3

I'm having trouble wrapping my head around the restrictions on CUDA constant memory.

  1. Why can't we allocate __constant__ memory at runtime? Why do I need to compile in a fixed size variable with near-global scope?

  2. When is constant memory actually loaded, or unloaded? I understand that cudaMemcpytoSymbol is used to load the particular array, but does each kernel use its own allocation of constant memory? Related, is there a cost to binding, and unbinding similar to the old cost of binding textures (aka, using textures added a cost to every kernel invocation)?

  3. Where does constant memory reside on the chip?

CUDA Architecture

I'm primarily interested in answers as they relate to Pascal and Volta.

Community
  • 1
  • 1
Mikhail
  • 7,749
  • 11
  • 62
  • 136
  • no, each kernel does not get or use its own allocation of `__constant__` memory. There are no binding/unbinding costs. `__constant__` memory is a **logical** space. The physical backing consists of a particular region of DRAM plus the constant caches. The constant caches are a per-SM resource. The DRAM is an off-chip resource. The maximum size of the logical space is 64KB. That does not mean that each per-SM cache is 64KB. The actual size of the constant caches is not well specified and may change from one GPU arch to another, but is on the order of 8KB per SM. – Robert Crovella Aug 11 '17 at 03:24
  • @RobertCrovella So, when are the constant caches unloaded? Is it loaded/unloaded for each invocation? Among other things, I'm worried about a few huge `__constant__` objects in unrelated parts of my code, potentially exceeding the const cache size. – Mikhail Aug 11 '17 at 03:29
  • @RobertCrovella Also, I understand its a logic space but I'm not sure what else lives in the physical mapping to that space (trying to wrap my mind around some of the limits of the constant cache) – Mikhail Aug 11 '17 at 03:31
  • Constant caches, like most other caches that I am familiar with, are loaded as you make accesses to (`__constant__`) memory. Isn't that how most caches work? There is no explicit "loading" or "unloading" of a cache that I am familiar with. At a basic level, a cache is a transparent entity from the programmer's perspective. If you are asking are there any global invalidations of the constant caches, I'm pretty sure that information is not specified anywhere. One of the ramifications of "not specified" is that it could change at any time, therefore an "answer" given today may be wrong tomorrow. – Robert Crovella Aug 11 '17 at 03:36
  • @RobertCrovella Well its explicitly loaded through `cudaMemcpytoSymbol`, so it doesn't feel like a traditional cache. Certainly not like the x86 cache were stuff is magically "cached". Feels more like shared memory but with more restrictions. – Mikhail Aug 11 '17 at 03:37
  • No, `cudaMemcpyToSymbol` loads the underlying physical backing, i.e. DRAM. And it will flow through the L2, (didn't mention that above), but **by definition** it does not flow through the constant caches (they are read-only in character, and do not permit or track writes). `__constant__` **memory** is initialized that way. The constant caches behave the way most other caches behave (as you make accesses to the underlying data). An x86 cache only caches the things that are in DRAM, and those things are in DRAM because you, as the programmer, explicitly put them there, through some mechanism. – Robert Crovella Aug 11 '17 at 03:39

1 Answers1

5

It is probably easiest to answer these six questions in reverse order:

Where does constant memory reside on the chip?

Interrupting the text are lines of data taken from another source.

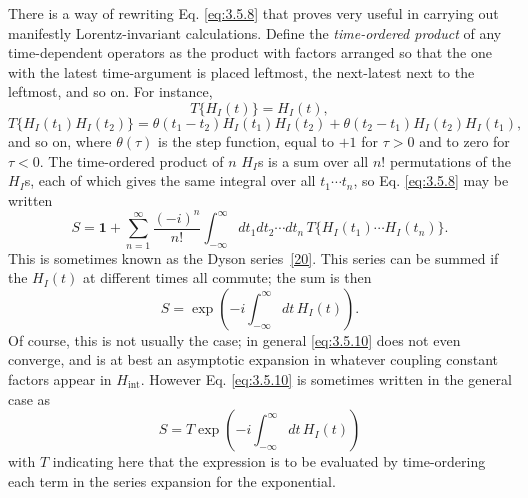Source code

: There is a way of rewriting Eq. \eqref{eq:3.5.8} that proves very useful in carrying out manifestly
Lorentz-invariant calculations. Define the \emph{time-ordered product} of any time-dependent
operators as the product with factors arranged so that the one with the latest time-argument
is placed leftmost, the next-latest next to the leftmost, and so on. For instance,
\[
 T\{H_I(t)\}=H_I(t),
\]
\[
 T\{H_I(t_1)H_I(t_2)\}=\theta(t_1-t_2)H_I(t_1)H_I(t_2)
 +\theta(t_2-t_1)H_I(t_2)H_I(t_1),
\]
and so on, where $\theta(\tau)$ is the step function, equal to $+1$ for $\tau>0$ and to zero
for $\tau<0$. The time-ordered product of $n$ $H_I$s is a sum over all $n!$ permutations of
the $H_I$s, each of which gives the same integral over all $t_1\cdots t_n$, so Eq. \eqref{eq:3.5.8}
may be written
\begin{equation}
 S=\mathbf{1}+\sum_{n=1}^{\infty}\frac{(-i)^n}{n!}
 \int_{-\infty}^{\infty}dt_1dt_2\cdots dt_n\,
 T\{H_I(t_1)\cdots H_I(t_n)\}.
 \tag{3.5.10}\label{eq:3.5.10}
\end{equation}
This is sometimes known as the Dyson series~\hyperref[ref:3.20]{[20]}. This series can be summed if the $H_I(t)$
at different times all commute; the sum is then
\[
 S=\exp\left(-i\int_{-\infty}^{\infty}dt\,H_I(t)\right).
\]
Of course, this is not usually the case; in general \eqref{eq:3.5.10} does not even converge, and is at
best an asymptotic expansion in whatever coupling constant factors appear in $H_{\mathrm{int}}$.
However Eq. \eqref{eq:3.5.10} is sometimes written in the general case as
\[
 S=T\exp\left(-i\int_{-\infty}^{\infty}dt\,H_I(t)\right)
\]
with $T$ indicating here that the expression is to be evaluated by time-ordering each term in
the series expansion for the exponential.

It doesn't. Constant memory is stored in statically reserved physical memory off-chip and accessed via a per-SM cache. When the compiler can identify that a variable is stored in the logical constant memory space, it will emit specific PTX instructions which allow access to that static memory via the constant cache. Note also that there are specific reserved constant memory banks for storing kernel arguments on all currently supported architectures.

Is there a cost to binding, and unbinding similar to the old cost of binding textures (aka, using textures added a cost to every kernel invocation)?

No. But there also isn't "binding" or "unbinding" because reservations are performed statically. The only runtime costs are host to device memory transfers and the cost of loading the symbols into the context as part of context establishment.

I understand that cudaMemcpytoSymbol is used to load the particular array, but does each kernel use its own allocation of constant memory?

No. There is only one "allocation" for the entire GPU (although as noted above, there is specific constant memory banks for kernel arguments, so in some sense you could say that there is a per-kernel component of constant memory).

When is constant memory actually loaded, or unloaded?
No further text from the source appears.